A few important thoughts:

1) No one method can stand alone as an adequate method. It takes looking at the problem from more than one approach to get a meaningful view of the solution to the problem. You should list the methods that you would recommend and in a few words identify what the method would achieve. (You may choose whatever format you think works best to communicate these ideas.) Further, the questions below are broad and general. If you need to make assumptions to help you address each problem please document your assumptions (this is more important than you may at first think).

2) Feel free to draw on any method you are aware of and if you have questions on this please reach out, that’s what I’m here for. If you are concerned that I may not recognize your method, please provide a footnote explaining.

3) It is not possible to list all PIRs/EEIs so it is impossible to be complete given the time available for this assignment. However, I will evaluate your selection of component intelligence questions, intelligence requirements, and the centrality of the methods you recommend to addressing the core nature of the problem.

4) Be sure that it is clear which methods address which subproblems.

For example:

Problem: The US has become aware that the Pakistanis have provided missile technology to Yemen. This point is confirmed. However, it is unclear what the Yemenis are intending to do with the technology. What is the outlook for this development?

Subproblems: What technology was transferred? What threats does this pose to the region, and does this change the regional balance of power? What is the likelihood that Yemen will reexport this technology to substate groups or states that pose a threat to US interests?

List associated PIRs/EEIs

Then identify what methods you would use to answer the problem and subproblems and explain why these methods are the best and most appropriate to answer the questions(!).

You must select 4 out of the following 7 problems to address for this assignment:

1) A recent wave of terrorism in Egypt is threatening the stability of the central government. What does this mean?

2) Oil prices have spiked and Chinese companies have obtained operations and engineering contracts in multiple Persian Gulf states. What is the likelihood of Chinese intervention in the Persian Gulf to ensure the supply of oil to China?

3) The Brazilians have been working with Chinese engineers to design and field a new satellite system, suspected to be of military significance. What is this new satellite system?

4) The civil war in Sudan is raging and it looks increasingly likely that an even more extremist leader, a known supporter of al-Qaeda, is coming to power. The new regime is both virulently anti-American and expansionist, talking about Somalia, Egypt, and exporting its beliefs. What does this mean for the US?

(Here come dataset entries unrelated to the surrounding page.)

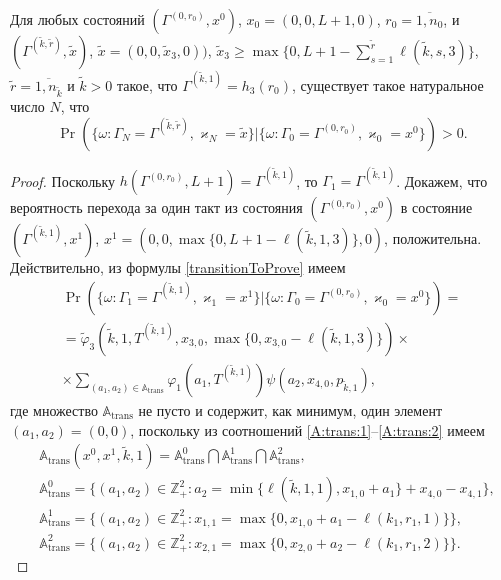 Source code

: \documentclass[a4paper,12pt,russian]{extarticle}
\begin{document}
\begin{lemma}\label{incycle:states}
Для любых состояний $(\Gamma^{(0,r_0)},x^0)$, $x_0=(0,0,L+1,0)$, $r_0=\overline{1,n_0}$, и
$(\Gamma^{(\tilde{k},\tilde{r})},\tilde{x})$,
$\tilde{x}=(0,0,\tilde{x}_3,0))$, $\tilde{x}_3\geqslant\max{\{0,L+1-\sum_{s=1}^{\tilde{r}} \ell(\tilde{k},s,3)\}}$,
$\tilde{r} = \overline{1,n_{\tilde{k}}}$ 
и $\tilde{k}>0$ такое, что 
$\Gamma^{(\tilde{k},1)}=h_3(r_0)$, существует такое натуральное число $N$, что 
\begin{equation*}
\Pr(\{\omega\colon \Gamma_{N}=\Gamma^{(\tilde{k},\tilde{r} )}, \varkappa_{N}=\tilde{x}\}|\{\omega\colon 
\Gamma_{0}=\Gamma^{(0,r_0)}, \varkappa_{0}=x^0\})>0.
\end{equation*}
\end{lemma}
\begin{proof}
Поскольку $h(\Gamma^{(0,r_0)}, L+1) = \Gamma^{(\tilde{k},1)}$, то $\Gamma_1 = \Gamma^{(\tilde{k},1)}$. Докажем, что вероятность перехода за один такт из состояния $(\Gamma^{(0,r_0)},x^0)$ в состояние $(\Gamma^{(\tilde{k},1)},x^1)$, $x^1 = (0,0,\max{\{0,L+1-\ell(\tilde{k},1,3)\}},0)$, положительна.
Действительно, из формулы \eqref{transitionToProve} имеем
\begin{multline*}
\Pr(\{\omega\colon \Gamma_{1}=\Gamma^{(\tilde{k},1)}, \varkappa_{1}=x^1\}|\{\omega\colon 
\Gamma_{0}=\Gamma^{(0,r_0)}, \varkappa_{0}=x^0\})=\\
=\widetilde{\varphi}_3(\tilde{k},1,T^{(\tilde{k},1)},x_{3,0},\max{\{0,x_{3,0} - \ell(\tilde{k},1,3)\}}) \times \\ \times
\sum_{(a_1,a_2)\in {\mathbb A}_{\mathrm{trans}}}\varphi_1(a_1,T^{(\tilde{k},1)})  \psi(a_2,x_{4,0}, p_{\tilde{k},1}),
\end{multline*}
где множество ${\mathbb A}_{\mathrm{trans}}$ не пусто и содержит, как минимум, один элемент $(a_1,a_2)=(0,0)$, поскольку из соотношений \eqref{A:trans:1}--\eqref{A:trans:2} имеем
\begin{align*}
&{\mathbb A}_{\mathrm{trans}}(x^0,x^1,\tilde{k},1) = {\mathbb A}_{\mathrm{trans}}^0 \bigcap {\mathbb A}_{\mathrm{trans}}^1\bigcap {\mathbb A}_{\mathrm{trans}}^2,\\
&{\mathbb A}_{\mathrm{trans}}^0 = \{(a_1,a_2) \in \mathbb{Z}_+^2 \colon a_2 = \min{\{\ell(\tilde{k},1,1), x_{1,0}+a_1}\} +x_{4,0}- x_{4,1}\},\\
&{\mathbb A}_{\mathrm{trans}}^1 = \{(a_1,a_2) \in \mathbb{Z}_+^2 \colon x_{1,1}=\max{\{0,x_{1,0}+a_1-\ell(k_1,r_1,1)\}}\},\\
& {\mathbb A}_{\mathrm{trans}}^2 = \{(a_1,a_2) \in \mathbb{Z}_+^2 \colon  x_{2,1} =\max{\{0,x_{2,0}+a_2-\ell(k_1,r_1,2)\}}\}.

\end{align*}
\end{proof}
\end{document}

5) Killings and kidnappings on the US-Mexican border have escalated, spilling over into the US. More than 2 dozen Americans have been kidnapped in California and taken to Mexico in the last year (incidentally this fact is true) and have either been held or executed. Running gun battles between drug cartels have escalated. The drug cartels are using IEDs (in fact this has not yet come to pass–but for the sake of this example we will accept it as fact), automatic weapons, and grenades. The government is unable to control the violence and thousands of Mexican troops and police patrol the border cities. Dozens of people are killed every month in what has become open warfare. What does this mean for US security?

6) The Israelis destroyed a suspected nuclear weapons facility in Syria. Was it really a nuclear weapons facility? What does this mean for non-proliferation efforts.

7) Iranian interference in domestic Iraqi politics and security is on the rise. Iranian bomb components, weapons, propaganda, and personnel are increasingly crossing the boarder into Iraq. What does this mean for the domestic Iraqi security situation.